- EXERCISE DIRECTIONS: Start at the top of the records below and copy them exactly to the end.

- RECORDS SUPPLIED:
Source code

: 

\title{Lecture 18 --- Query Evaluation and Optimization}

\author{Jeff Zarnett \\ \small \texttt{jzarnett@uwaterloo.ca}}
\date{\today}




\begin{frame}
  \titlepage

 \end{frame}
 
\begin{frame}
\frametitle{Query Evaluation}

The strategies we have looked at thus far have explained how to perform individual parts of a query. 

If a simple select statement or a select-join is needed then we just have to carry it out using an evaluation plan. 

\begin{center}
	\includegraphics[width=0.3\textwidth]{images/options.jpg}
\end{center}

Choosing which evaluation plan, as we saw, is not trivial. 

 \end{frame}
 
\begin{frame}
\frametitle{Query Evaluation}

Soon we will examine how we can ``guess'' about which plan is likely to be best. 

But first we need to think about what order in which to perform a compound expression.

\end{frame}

- SOLUTION TO THE PROBLEM:
Source code

: 

\title{Lecture 18 --- Query Evaluation and Optimization}

\author{Jeff Zarnett \\ \small \texttt{jzarnett@uwaterloo.ca}}
\date{\today}




\begin{frame}
  \titlepage

 \end{frame}
 
\begin{frame}
\frametitle{Query Evaluation}

The strategies we have looked at thus far have explained how to perform individual parts of a query. 

If a simple select statement or a select-join is needed then we just have to carry it out using an evaluation plan. 

\begin{center}
	\includegraphics[width=0.3\textwidth]{images/options.jpg}
\end{center}

Choosing which evaluation plan, as we saw, is not trivial. 

 \end{frame}
 
\begin{frame}
\frametitle{Query Evaluation}

Soon we will examine how we can ``guess'' about which plan is likely to be best. 

But first we need to think about what order in which to perform a compound expression.

\end{frame}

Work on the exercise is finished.